Saturday, June 03, 2017

Pentecost weekend

Our prayer group, which we started (well, God started) in the on-base Catholic community in 1987, is sponsoring a video Life in the Spirit Seminar for Pentecost weekend. We started last night. I'm excited for what the Holy Spirit is doing in people's lives. I'm mainly leading music for it. This can be a little tricky, because many wonderful songs invoking the Holy Spirit are not typically in the Catholic liturgical repertoire, and you can never tell whether a given parish is going to have many that are. So we're using our organization's license to use songs that are in use by the charismatic community throughout the world, but need to select things that are simple enough for people to learn quickly. So far I think we've found a pretty good balance between music they know and music they can learn quickly.

For our closing song last night, I felt led to use this simple, repetitive, meditative invitation to God, Come Into My Heart. But as we were finishing, I pointed out that God always first issues the invitation to us. We had just heard David Mangan share (on video) of God's great love for us. [He has written a book on the topic: God Loves You, {and there's nothing you can do about it}] He spoke of God's unconditional love for us, and how He doesn't wait for us to get ourselves squared away - as if we ever could - before working in our lives. He meets us right where we are, in whatever messed-up state we may be, and begins to heal and transform us. And I pointed out as we were finishing the song inviting Him into our hearts that this is always a response to an invitation He always first issues to us: Come into My Heart, He says. Enter my loving heart. Another verse says, "I give my life to you," and this is another one that He sings to us before we ever sing it to Him. So finished by repeating those two verses from that perspective.

It was after this that one of the attendees paid me the wonderful compliment I wrote about last night. So apparently this is going pretty well. But I know that at least one attendee expressed reservations about the whole thing. We can be so resistant to allowing God to work in our lives. We can be so maddeningly rational and skeptical, so certain that our lives are okay the way they are, thank you very much. Or we can believe the lie that we are too flawed, or we can be afraid that nothing will happen, or in that fear worry that that would just confirm our low opinion of ourselves.

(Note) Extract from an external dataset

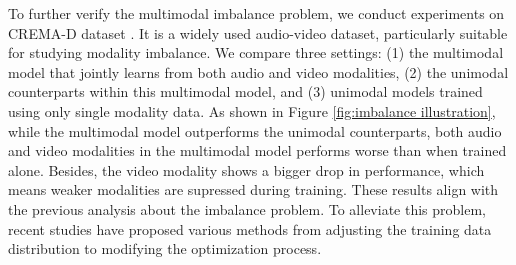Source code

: To further verify the multimodal imbalance problem, we conduct experiments on CREMA-D dataset \cite{cremad}. It is a widely used audio-video dataset, particularly suitable for studying modality imbalance. We compare three settings: (1) the multimodal model that jointly learns from both audio and video modalities, (2) the unimodal counterparts within this multimodal model, and (3) unimodal models trained using only single modality data. As shown in Figure \ref{fig:imbalance illustration}, while the multimodal model outperforms the unimodal counterparts, both audio and video modalities in the multimodal model performs worse than when trained alone. Besides, the video modality shows a bigger drop in performance, which means weaker modalities are supressed during training. These results align with the previous analysis about the imbalance problem. To alleviate this problem, recent studies have proposed various methods from adjusting the training data distribution to modifying the optimization process.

God's love, and His great dreams for us, are so far beyond our understanding, but our understanding isn't required. Our willingness to trust Him, to yield to the infinitely greater things that He wants for us, is so much more important. But it is hard for us to set aside our 'need' to understand. But somewhere within us, the message that God takes great delight in us and desires only the best for us resonates with truth. We can trust Him. And when we finally do, He fulfills in us the Gospel reading that we will hear proclaimed at the Pentecost vigil this evening: "Let anyone who thirsts come to me and drink. As Scripture says: Rivers of living water will flow from within him who believes in me."

I have been blessed to see this fulfilled. I know this is not of me. I have no living water of myself to offer anyone, I am a flawed, sinful man. But as we thirst, and we come to Jesus to drink, God shares His Holy Spirit freely with, and through, anyone who is willing to be His vessel. It is a great gift of His love for us.

I can't wait to see what He does today!